### TASK PROMPT
Your result will be the set of lines with "data", copied from the material below.

### INFORMATION SHOWN
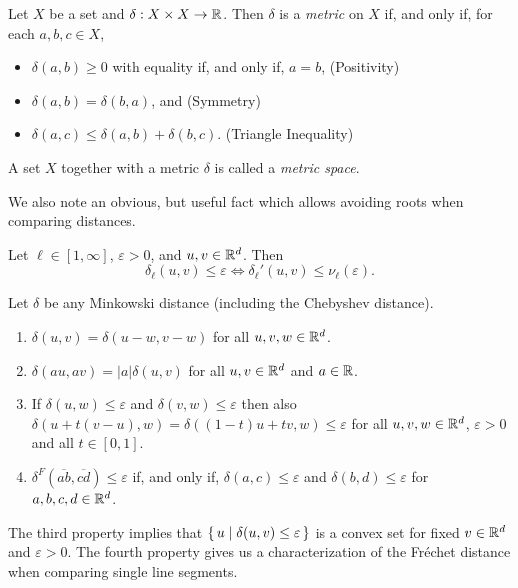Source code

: \begin{definition}\label{def:metric}
  Let \(X\) be a set and \(\delta:X\times X \to \mathbb{R}\). Then \(\delta\) is a \emph{metric} on \(X\) if, and only if, for each \(a, b, c \in X\), 
  \begin{itemize}
    \item \(\delta(a, b) \geq 0\) with equality if, and only if, \(a = b\), \hfill (Positivity)
    \item \(\delta(a, b) = \delta(b, a)\), and \hfill (Symmetry)
    \item \(\delta(a, c) \leq \delta(a, b) + \delta(b, c)\). \hfill (Triangle Inequality)
  \end{itemize}

  A set \(X\) together with a metric \(\delta\) is called a \emph{metric space}.
\end{definition}

We also note an obvious, but useful fact which allows avoiding roots when comparing distances. 
\begin{observation}\label{obs:unnormalize}
  Let \(\ell \in [1, \infty]\), \(\varepsilon > 0\), and \(u, v \in \mathbb{R}^d\). Then 
    \[\delta_\ell(u, v) \leq \varepsilon \iff \delta_\ell'(u, v) \leq \nu_\ell(\varepsilon).\]
\end{observation}


\begin{lemma}\label{lem:distance_properties}
  Let \(\delta\) be any Minkowski distance (including the Chebyshev distance).
  \begin{enumerate}
    \item \(\delta(u, v) = \delta(u - w, v - w)\) for all \(u, v, w\in \mathbb{R}^d\).
    \item \(\delta(a u, a v) = |a| \delta(u, v)\) for all \(u, v\in \mathbb{R}^d\)  and \(a \in \mathbb{R}\).
    \item If \(\delta(u, w) \leq \varepsilon\) and \(\delta(v, w) \leq \varepsilon\) then also \(\delta(u + t(v-u), w) = \delta((1-t)u + tv, w) \leq \varepsilon\) for all \(u, v, w\in \mathbb{R}^d\), \(\varepsilon > 0\) and all \(t \in [0, 1]\).
    \item \(\delta^F(\overline{ab}, \overline{cd}) \leq \varepsilon\) if, and only if, \(\delta(a, c) \leq \varepsilon\) and \(\delta(b, d) \leq \varepsilon\) for \(a,b,c,d \in \mathbb{R}^d\).
  \end{enumerate}
\end{lemma}

The third property implies that \(\set{u \mid \delta(u, v) \leq \varepsilon }\) is a convex set for fixed \(v \in \mathbb{R}^d\) and \(\varepsilon >0 \).
The fourth property gives us a characterization of the Fréchet distance when comparing single line segments. 

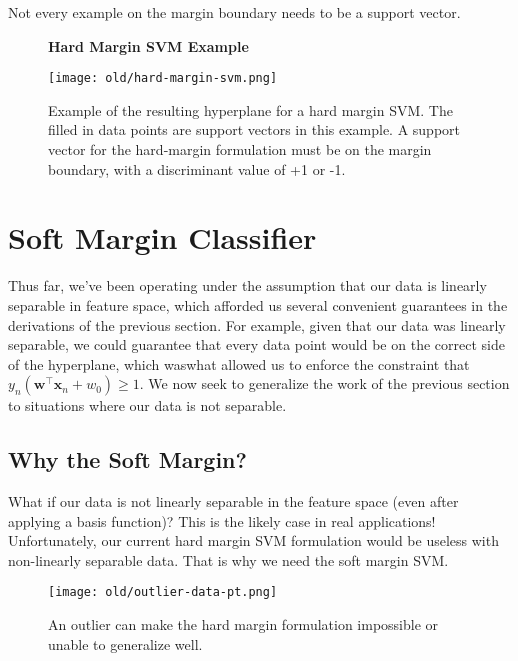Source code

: \begin{warning}
    Not every example on the margin boundary needs to be a support vector.
\end{warning}

\begin{figure}
    \centering
    \textbf{Hard Margin SVM Example}\par\medskip
    \texttt{[image: old/hard-margin-svm.png]}
    \caption{Example of the resulting hyperplane for a hard margin SVM. The filled in data points are
      support vectors in this example. A support vector for the hard-margin formulation must be on the margin boundary, with a discriminant value of +1 or -1.}
    \label{fig:hard-margin-svm}
\end{figure}

\section{Soft Margin Classifier}

Thus far, we've been operating under the assumption that our data is linearly separable in feature space, which afforded us several convenient guarantees in the derivations of the previous section. For example, given that our data was linearly separable, we could guarantee that every data point would be on the correct side of the hyperplane, which waswhat allowed us to enforce the constraint that  $y_{n}(\textbf{w}^\top\textbf{x}_{n} + w_{0}) \geq  1$.
We now seek to generalize the work of the previous section to situations where our data is not
separable.

\subsection{Why the Soft Margin?}

What if our data is not linearly separable in the feature space (even after applying a basis function)?
This is the likely case in real applications!   Unfortunately, our current hard margin SVM formulation would be useless with non-linearly separable data. That is why we need the soft margin SVM.

\begin{figure}
    \centering
    \texttt{[image: old/outlier-data-pt.png]}
    \caption{An outlier can make the hard margin formulation impossible or unable to generalize well.}
    \label{fig:outlier-data-pt}
\end{figure}


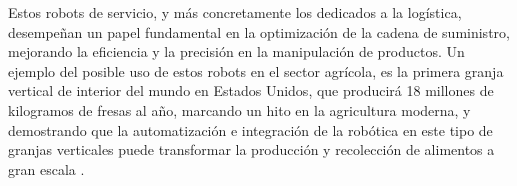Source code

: 
Estos robots de servicio, y más concretamente los dedicados a la logística, desempeñan un papel fundamental en la optimización de la cadena de suministro, mejorando la eficiencia y la precisión en la manipulación de productos. Un ejemplo del posible uso de estos robots en el sector agrícola, es la primera granja vertical de interior del mundo en Estados Unidos, que producirá 18 millones de kilogramos de fresas al año, marcando un hito en la agricultura moderna, y demostrando que la automatización e integración de la robótica en este tipo de granjas verticales puede transformar la producción y recolección de alimentos a gran escala \cite{EcoInventos24}.
 
 
 
  
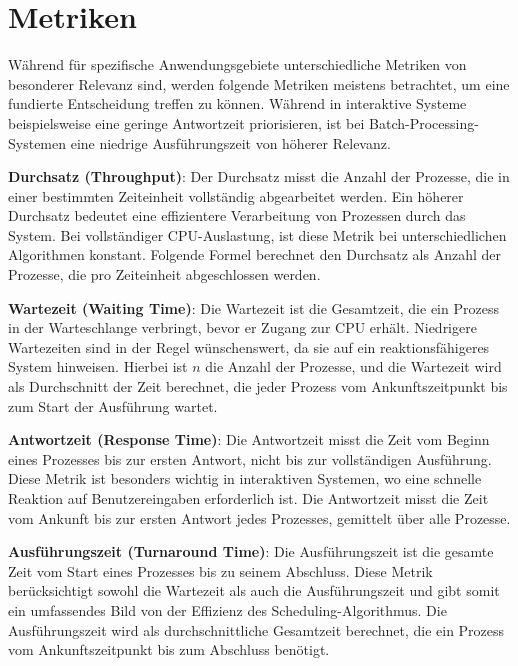 
\section{Metriken}
Während für spezifische Anwendungsgebiete unterschiedliche Metriken von besonderer Relevanz sind, werden folgende Metriken meistens betrachtet, um eine fundierte Entscheidung treffen zu können. Während in interaktive Systeme beispielsweise eine geringe Antwortzeit priorisieren, ist bei Batch-Processing-Systemen eine niedrige Ausführungszeit von höherer Relevanz.


\textbf{Durchsatz (Throughput)}: Der Durchsatz misst die Anzahl der Prozesse, die in einer bestimmten Zeiteinheit vollständig abgearbeitet werden. Ein höherer Durchsatz bedeutet eine effizientere Verarbeitung von Prozessen durch das System. Bei vollständiger \ac{CPU}-Auslastung, ist diese Metrik bei unterschiedlichen Algorithmen konstant. Folgende Formel berechnet den Durchsatz als Anzahl der Prozesse, die pro Zeiteinheit abgeschlossen werden.


\textbf{Wartezeit (Waiting Time)}: Die Wartezeit ist die Gesamtzeit, die ein Prozess in der Warteschlange verbringt, bevor er Zugang zur \ac{CPU} erhält. Niedrigere Wartezeiten sind in der Regel wünschenswert, da sie auf ein reaktionsfähigeres System hinweisen. Hierbei ist \( n \) die Anzahl der Prozesse, und die Wartezeit wird als Durchschnitt der Zeit berechnet, die jeder Prozess vom Ankunftszeitpunkt bis zum Start der Ausführung wartet.


\textbf{Antwortzeit (Response Time)}: Die Antwortzeit misst die Zeit vom Beginn eines Prozesses bis zur ersten Antwort, nicht bis zur vollständigen Ausführung. Diese Metrik ist besonders wichtig in interaktiven Systemen, wo eine schnelle Reaktion auf Benutzereingaben erforderlich ist. Die Antwortzeit misst die Zeit vom Ankunft bis zur ersten Antwort jedes Prozesses, gemittelt über alle Prozesse.


\textbf{Ausführungszeit (Turnaround Time)}: Die Ausführungszeit ist die gesamte Zeit vom Start eines Prozesses bis zu seinem Abschluss. Diese Metrik berücksichtigt sowohl die Wartezeit als auch die Ausführungszeit und gibt somit ein umfassendes Bild von der Effizienz des Scheduling-Algorithmus. Die Ausführungszeit wird als durchschnittliche Gesamtzeit berechnet, die ein Prozess vom Ankunftszeitpunkt bis zum Abschluss benötigt.


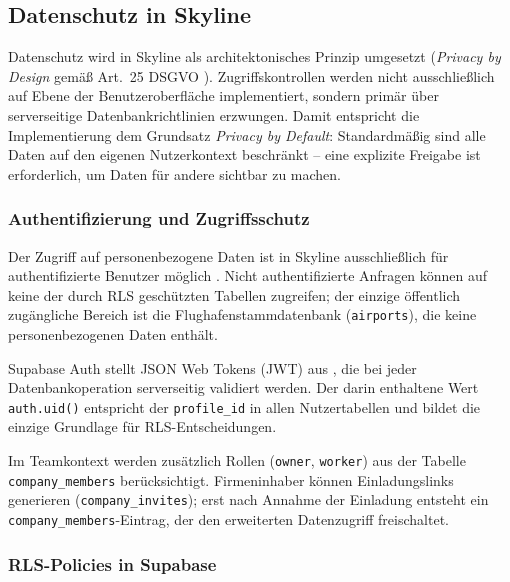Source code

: \subsection{Datenschutz in Skyline}

Datenschutz wird in Skyline als architektonisches Prinzip umgesetzt
(\emph{Privacy by Design} gemäß Art.~25 DSGVO \cite{edpbArt25}).
Zugriffskontrollen werden nicht ausschließlich auf Ebene der
Benutzeroberfläche implementiert, sondern primär über
serverseitige Datenbankrichtlinien erzwungen.
Damit entspricht die Implementierung dem Grundsatz
\emph{Privacy by Default}: Standardmäßig sind alle Daten
auf den eigenen Nutzerkontext beschränkt -- eine explizite
Freigabe ist erforderlich, um Daten für andere sichtbar zu machen.

\subsubsection{Authentifizierung und Zugriffsschutz}

Der Zugriff auf personenbezogene Daten ist in Skyline ausschließlich
für authentifizierte Benutzer möglich \cite{supabaseAuth}.
Nicht authentifizierte Anfragen können auf keine der durch RLS
geschützten Tabellen zugreifen; der einzige öffentlich zugängliche
Bereich ist die Flughafenstammdatenbank (\texttt{airports}),
die keine personenbezogenen Daten enthält.

Supabase Auth stellt JSON Web Tokens (JWT) aus \cite{rfc7519},
die bei jeder Datenbankoperation serverseitig validiert werden.
Der darin enthaltene Wert \texttt{auth.uid()} entspricht der
\texttt{profile\_id} in allen Nutzertabellen und bildet die
einzige Grundlage für RLS-Entscheidungen.

Im Teamkontext werden zusätzlich Rollen (\texttt{owner},
\texttt{worker}) aus der Tabelle \texttt{company\_members}
berücksichtigt.
Firmeninhaber können Einladungslinks generieren
(\texttt{company\_invites}); erst nach Annahme der Einladung
entsteht ein \texttt{company\_members}-Eintrag, der den
erweiterten Datenzugriff freischaltet.

\subsubsection{RLS-Policies in Supabase}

### TASK SOLUTION
    \caption{Example of the resulting hyperplane for a hard margin SVM. The filled in data points are
Thus far, we've been operating under the assumption that our data is linearly separable in feature space, which afforded us several convenient guarantees in the derivations of the previous section. For example, given that our data was linearly separable, we could guarantee that every data point would be on the correct side of the hyperplane, which waswhat allowed us to enforce the constraint that  $y_{n}(\textbf{w}^\top\textbf{x}_{n} + w_{0}) \geq  1$.
We now seek to generalize the work of the previous section to situations where our data is not
What if our data is not linearly separable in the feature space (even after applying a basis function)?
This is the likely case in real applications!   Unfortunately, our current hard margin SVM formulation would be useless with non-linearly separable data. That is why we need the soft margin SVM.
    \texttt{[image: old/outlier-data-pt.png]}
    \label{fig:outlier-data-pt}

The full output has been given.